Every line below that includes the word "README" needs to be copied.

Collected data

· · ·

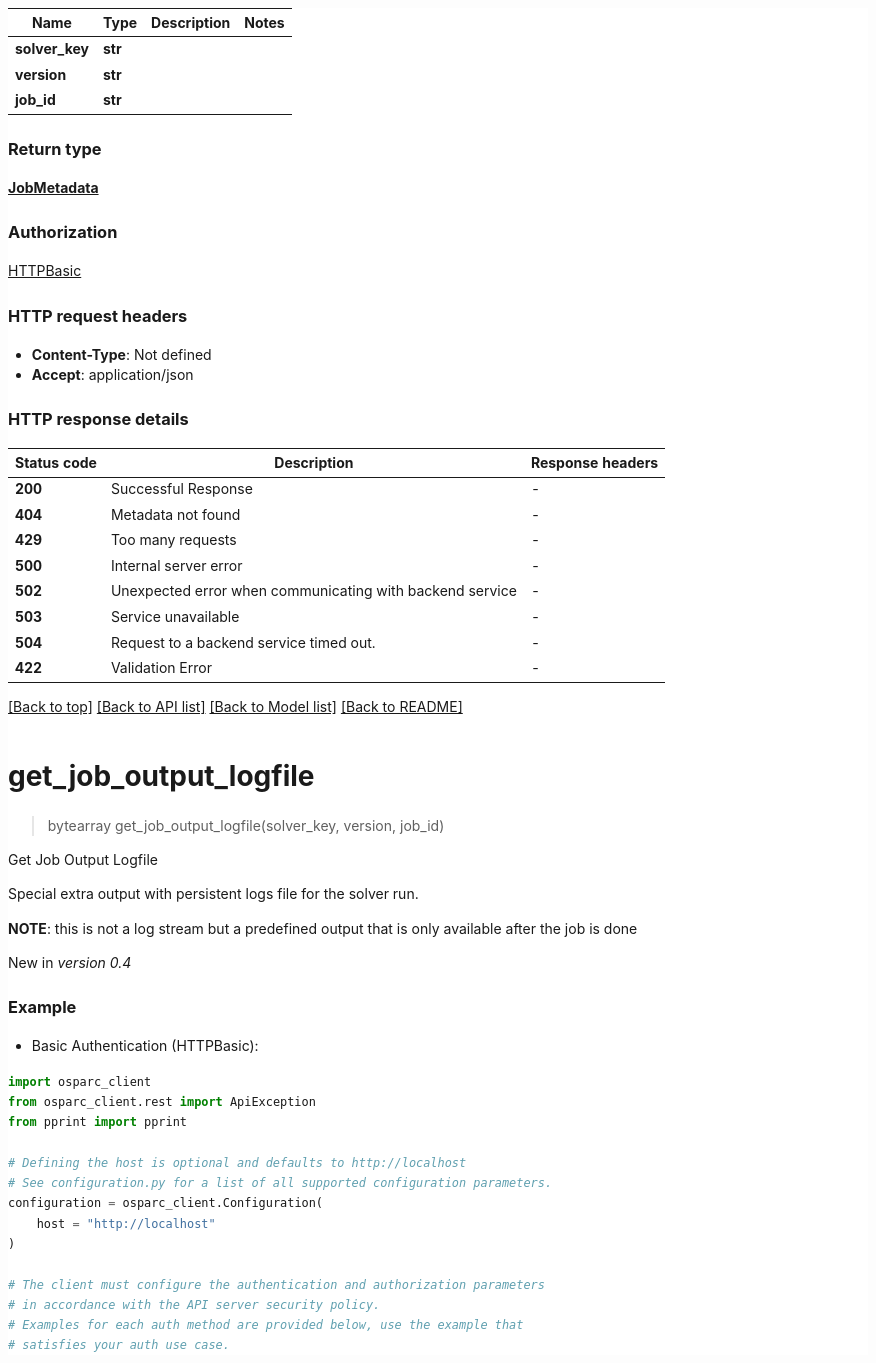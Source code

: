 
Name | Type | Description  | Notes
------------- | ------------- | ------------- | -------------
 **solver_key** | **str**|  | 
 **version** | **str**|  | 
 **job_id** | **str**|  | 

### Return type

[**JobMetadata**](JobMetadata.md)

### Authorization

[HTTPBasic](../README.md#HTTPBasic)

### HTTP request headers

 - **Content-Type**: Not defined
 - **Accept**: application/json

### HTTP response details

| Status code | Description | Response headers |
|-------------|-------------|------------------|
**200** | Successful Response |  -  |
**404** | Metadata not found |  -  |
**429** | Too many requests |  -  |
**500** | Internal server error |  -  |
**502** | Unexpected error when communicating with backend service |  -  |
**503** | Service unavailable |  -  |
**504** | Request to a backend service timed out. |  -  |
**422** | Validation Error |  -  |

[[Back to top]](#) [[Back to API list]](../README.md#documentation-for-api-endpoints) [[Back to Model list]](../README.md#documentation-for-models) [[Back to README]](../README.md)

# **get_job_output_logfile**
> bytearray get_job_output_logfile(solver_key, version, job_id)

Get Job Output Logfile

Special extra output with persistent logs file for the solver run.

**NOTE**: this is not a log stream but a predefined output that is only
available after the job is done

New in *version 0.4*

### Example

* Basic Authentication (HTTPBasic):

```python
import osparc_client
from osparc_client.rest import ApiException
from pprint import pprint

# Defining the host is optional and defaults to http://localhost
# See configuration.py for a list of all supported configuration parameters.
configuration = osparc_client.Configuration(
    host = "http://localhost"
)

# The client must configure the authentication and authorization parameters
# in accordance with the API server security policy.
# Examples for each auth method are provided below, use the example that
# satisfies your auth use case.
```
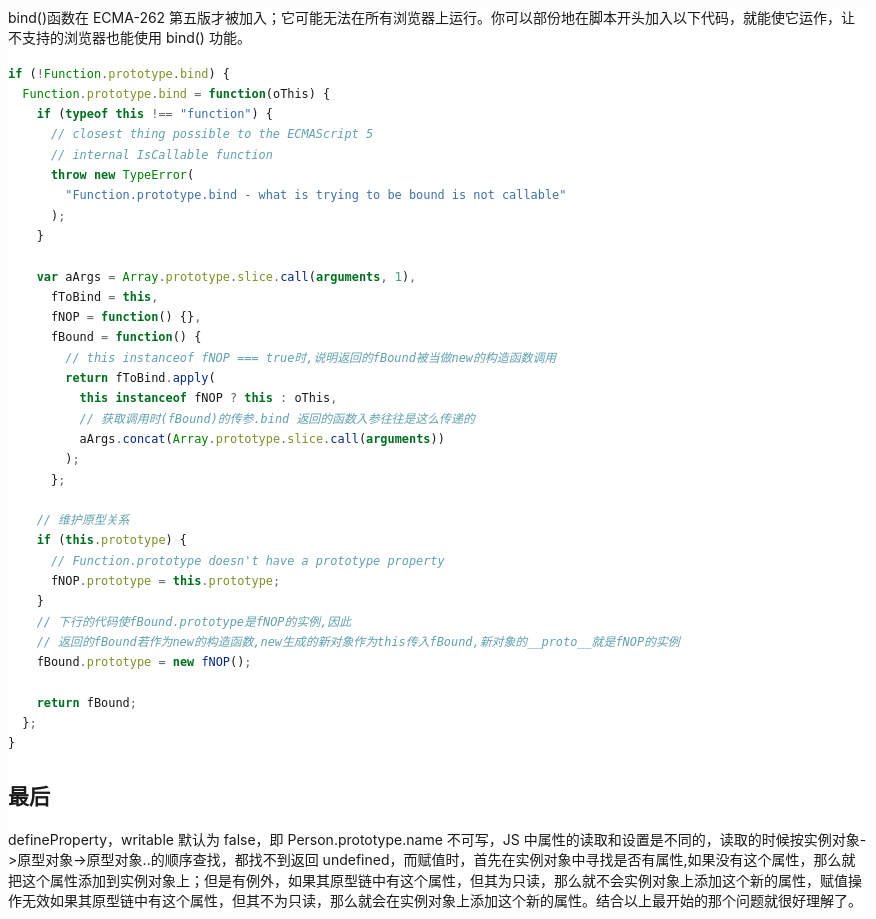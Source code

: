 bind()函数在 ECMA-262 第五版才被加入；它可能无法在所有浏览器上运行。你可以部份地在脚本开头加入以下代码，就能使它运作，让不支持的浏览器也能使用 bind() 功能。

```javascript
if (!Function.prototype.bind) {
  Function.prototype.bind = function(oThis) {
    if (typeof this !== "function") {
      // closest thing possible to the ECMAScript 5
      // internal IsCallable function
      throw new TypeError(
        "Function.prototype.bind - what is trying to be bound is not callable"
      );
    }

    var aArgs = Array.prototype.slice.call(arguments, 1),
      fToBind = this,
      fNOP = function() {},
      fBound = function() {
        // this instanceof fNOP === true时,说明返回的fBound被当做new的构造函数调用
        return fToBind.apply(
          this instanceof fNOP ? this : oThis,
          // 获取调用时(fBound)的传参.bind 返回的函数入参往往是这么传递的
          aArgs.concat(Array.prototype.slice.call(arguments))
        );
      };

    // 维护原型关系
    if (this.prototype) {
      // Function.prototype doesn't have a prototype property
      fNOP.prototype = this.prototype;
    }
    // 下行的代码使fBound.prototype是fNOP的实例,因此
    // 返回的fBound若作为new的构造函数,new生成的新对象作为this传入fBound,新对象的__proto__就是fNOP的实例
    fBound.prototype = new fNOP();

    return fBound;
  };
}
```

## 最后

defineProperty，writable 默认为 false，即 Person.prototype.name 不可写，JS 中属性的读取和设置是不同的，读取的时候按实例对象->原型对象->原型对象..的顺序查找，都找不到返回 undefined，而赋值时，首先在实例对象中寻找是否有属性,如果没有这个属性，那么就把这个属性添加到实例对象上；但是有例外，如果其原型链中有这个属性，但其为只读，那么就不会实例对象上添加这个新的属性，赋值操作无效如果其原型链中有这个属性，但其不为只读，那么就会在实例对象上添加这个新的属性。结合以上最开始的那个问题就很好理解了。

· · ·

[SOLUTION FOR THIS TASK]
[HTTPBasic](../README.md#HTTPBasic)
[[Back to top]](#) [[Back to API list]](../README.md#documentation-for-api-endpoints) [[Back to Model list]](../README.md#documentation-for-models) [[Back to README]](../README.md)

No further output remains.